Er war vor Kurzem beim Weltwirtschaftsforum in Davos. Dort kommen Geschäftsleute und Politiker aus aller Welt zusammen, um über die Probleme der Welt zu reden – Gastredner halten Vorträge. Unter anderem die Klimaaktivistin Greta Thunberg warnte in Davos eindringlich vor der globalen Erwärmung (bento).

Bregman schlug vor, Reiche stärker zu besteuern. Eine "Milliardärsklasse" würde ihr Geld auf Steuerparadiese wie die Cayman Islands schaffen, die Wirtschaft daheim kurbele das aber nicht an. Wenn ein Staat Probleme lösen könne, dann mit dem Geld, von dem Reiche sowieso viel zu viel haben. Keine neue Forderung, auch in Deutschland wird die Reichensteuer immer wieder diskutiert. 

Allerdings haben es wenige so direkt und wütend formuliert, wie nun Bregman. Genau deshalb bat ihn Carlson überhaupt zum Gespräch.

Wie lief das Fox-Gespräch ab?

Bregman ist Niederländer und wurde aus einem Studio in Amsterdam zugeschaltet. Das fertige Interview wurde nie ausgestrahlt, Bregman hat aber auf Twitter nachgefragt, wieso nicht. Und gleich mal klargemacht: Er hat selbst mitgefilmt.

In der Aufnahme ist nur Bregman zu sehen, Carlson war auf dem Monitor nicht zugeschaltet. Seine Stimme ist jedoch deutlich zu hören. Der US-Newssender "Now This" hat den Mitschnitt komplett hier veröffentlicht:

Bregman suggiert, Fox berichte lieber über Geflüchtete als über Steuerparadiese und Korruption, weil viele Moderatoren selbst mit drinhängen würden. Dann wirft er Carlson direkt vor:

Du bist ein Millionär, der von Milliardären finanziert wird.

Das will der Moderator nicht auf sich sitzen lassen, Argumente dagegen liefert er allerdings kaum. Stattdessen sagt er, Bregman könne Fox News in den Niederlanden gar nicht empfangen – wisse also nicht, was gesendet wird. "Hast du vom Internet gehört?", antwortet der Historiker. "Ich kann nicht behaupten, dass ich ein großer Freund deiner Show bin. Aber wenn du mich einlädst, mache ich meine Hausaufgaben." 
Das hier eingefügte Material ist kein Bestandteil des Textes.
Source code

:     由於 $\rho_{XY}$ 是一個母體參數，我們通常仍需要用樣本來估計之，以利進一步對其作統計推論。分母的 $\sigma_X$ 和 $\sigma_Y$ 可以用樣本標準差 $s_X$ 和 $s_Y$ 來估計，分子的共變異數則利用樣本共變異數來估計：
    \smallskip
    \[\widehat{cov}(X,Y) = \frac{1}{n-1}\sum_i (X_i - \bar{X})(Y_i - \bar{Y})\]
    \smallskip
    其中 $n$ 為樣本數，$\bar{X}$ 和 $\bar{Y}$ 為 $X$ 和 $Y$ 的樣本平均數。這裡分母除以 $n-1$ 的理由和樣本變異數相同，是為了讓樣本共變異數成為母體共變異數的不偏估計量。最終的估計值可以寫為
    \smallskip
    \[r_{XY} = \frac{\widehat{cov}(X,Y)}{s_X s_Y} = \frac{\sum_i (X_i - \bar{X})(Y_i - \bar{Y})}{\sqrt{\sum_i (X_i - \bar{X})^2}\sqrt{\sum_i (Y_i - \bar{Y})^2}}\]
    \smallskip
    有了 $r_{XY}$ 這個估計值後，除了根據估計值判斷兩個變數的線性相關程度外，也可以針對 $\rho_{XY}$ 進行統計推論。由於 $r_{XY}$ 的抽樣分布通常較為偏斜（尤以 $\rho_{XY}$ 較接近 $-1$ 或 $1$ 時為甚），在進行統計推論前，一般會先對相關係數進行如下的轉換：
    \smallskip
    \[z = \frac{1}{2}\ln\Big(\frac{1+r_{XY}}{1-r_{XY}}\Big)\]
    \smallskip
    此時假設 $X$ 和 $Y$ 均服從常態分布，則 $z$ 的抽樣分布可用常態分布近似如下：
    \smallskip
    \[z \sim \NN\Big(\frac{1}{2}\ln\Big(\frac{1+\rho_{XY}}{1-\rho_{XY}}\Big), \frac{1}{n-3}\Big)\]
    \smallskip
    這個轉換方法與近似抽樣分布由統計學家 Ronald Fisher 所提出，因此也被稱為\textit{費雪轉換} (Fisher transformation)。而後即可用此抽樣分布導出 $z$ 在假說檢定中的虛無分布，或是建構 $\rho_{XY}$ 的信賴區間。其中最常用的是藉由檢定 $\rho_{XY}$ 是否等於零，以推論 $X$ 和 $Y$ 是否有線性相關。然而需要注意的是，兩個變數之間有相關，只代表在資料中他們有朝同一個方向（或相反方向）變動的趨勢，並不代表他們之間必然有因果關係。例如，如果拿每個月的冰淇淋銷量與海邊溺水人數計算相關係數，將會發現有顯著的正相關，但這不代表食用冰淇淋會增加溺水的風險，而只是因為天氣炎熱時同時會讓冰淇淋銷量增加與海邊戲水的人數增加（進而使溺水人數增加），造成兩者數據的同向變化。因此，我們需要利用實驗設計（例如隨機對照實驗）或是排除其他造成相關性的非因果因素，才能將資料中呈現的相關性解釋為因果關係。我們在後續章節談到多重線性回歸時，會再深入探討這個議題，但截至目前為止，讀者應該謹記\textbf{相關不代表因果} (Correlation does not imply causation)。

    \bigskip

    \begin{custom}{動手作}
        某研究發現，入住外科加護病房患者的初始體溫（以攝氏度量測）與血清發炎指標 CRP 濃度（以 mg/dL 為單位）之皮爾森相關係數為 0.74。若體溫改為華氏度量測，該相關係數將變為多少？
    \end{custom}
Er schließt mit einer weiteren Anschuldigung: Fox News sei nicht Teil der Lösung, sondern durch seine Themensetzung Teil des Problems. Carlson fängt daraufhin mit seinen Beschimpfungen an und bricht das Interview ab.

Durch den im Netz geleakten Clip kann den Schlagabtausch nun trotzdem jeder sehen. 

Wie reagierte Fox-Mann Tucker Carlson auf die Veröffentlichung?

Er veröffentlichte ein kurzes Statement auf Twitter. Darin sagt er, er schätze "viele Standpunkte" Bregmans. Leider habe dieser die Debatte aber in eine "offensichtlich kalkulierte Kampagne persönlicher Beleidigungen" verwandelt. 

Für die Beleidigungen entschuldigte er sich, aber in erster Linie bei seinen Zuschauerinnen und Zuschauern, sollten sie die Begriffe hören. Denn gleichzeitig habe er sie "von ganzem Herzen" benutzt:

Warum der Sender, der sonst gerne auf Krawall setzt, das Gespräch nicht trotzdem sendete? Man habe zu viel Respekt vor der Zeit des Fox-Publikums.